Wisconsin residents who need cash immediately or are recovering from a personal bankruptcy may worry that their borrowing options are limited. It can be tempting to listen to the promises made by payday lenders, which are often targeted toward those who just had a bankruptcy discharge or are struggling financially. You may benefit from understanding the potential dangers of payday lending.
As Money Crashers explains, payday loans can seem like a dream come true to those who need a fast, small loan. The ads promise quick cash with no credit check and an easy loan renewal when needed. If you have bad credit and just need a couple hundred dollars to get you through to your next paycheck, a payday loan can be too much to resist. After all, you would repay the loan in full by your next paycheck.

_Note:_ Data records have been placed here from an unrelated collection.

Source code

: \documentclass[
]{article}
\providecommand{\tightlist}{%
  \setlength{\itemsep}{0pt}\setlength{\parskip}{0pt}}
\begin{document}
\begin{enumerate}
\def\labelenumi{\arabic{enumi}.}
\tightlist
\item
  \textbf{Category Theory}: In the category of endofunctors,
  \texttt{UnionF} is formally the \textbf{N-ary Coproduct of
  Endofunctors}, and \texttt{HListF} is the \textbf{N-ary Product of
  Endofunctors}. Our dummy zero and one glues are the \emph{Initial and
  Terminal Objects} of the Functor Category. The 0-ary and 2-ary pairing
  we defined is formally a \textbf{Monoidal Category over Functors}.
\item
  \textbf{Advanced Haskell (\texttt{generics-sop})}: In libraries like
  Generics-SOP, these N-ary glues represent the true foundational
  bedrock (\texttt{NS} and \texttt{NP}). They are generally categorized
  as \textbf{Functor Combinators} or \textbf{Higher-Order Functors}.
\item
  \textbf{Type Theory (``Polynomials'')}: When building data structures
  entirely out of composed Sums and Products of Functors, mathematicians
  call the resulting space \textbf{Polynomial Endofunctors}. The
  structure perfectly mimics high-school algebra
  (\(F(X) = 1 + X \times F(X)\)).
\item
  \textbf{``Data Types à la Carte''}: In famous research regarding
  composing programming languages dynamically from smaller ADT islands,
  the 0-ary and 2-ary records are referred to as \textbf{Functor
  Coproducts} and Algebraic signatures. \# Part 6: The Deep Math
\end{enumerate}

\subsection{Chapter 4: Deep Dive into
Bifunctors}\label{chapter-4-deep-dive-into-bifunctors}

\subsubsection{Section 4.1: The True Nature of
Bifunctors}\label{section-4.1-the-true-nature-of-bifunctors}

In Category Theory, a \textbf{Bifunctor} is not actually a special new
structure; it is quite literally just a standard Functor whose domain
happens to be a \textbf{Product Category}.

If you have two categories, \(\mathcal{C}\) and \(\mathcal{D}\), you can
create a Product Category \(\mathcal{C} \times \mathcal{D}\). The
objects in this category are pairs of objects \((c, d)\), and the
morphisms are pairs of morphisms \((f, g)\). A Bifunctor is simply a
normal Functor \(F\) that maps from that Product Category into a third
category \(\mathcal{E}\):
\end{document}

However, after the loan is repaid, you might not have enough money left over to make ends meet, so you would need to take out another loan. This is called the payday loan trap, and it is all too common for payday loan borrowers. In fact, the typical payday loan borrower takes out about eight such loans a year and pays more than $500 in interest. In contrast to the average 25 percent annual percentage rate for loans to people with bad credit, the interest rate for payday loans is astronomical – up to 391 percent.
If you recently went through a bankruptcy or are trying to avoid one, you may want to consider other options before resorting to a payday loan. This information is not intended as legal advice.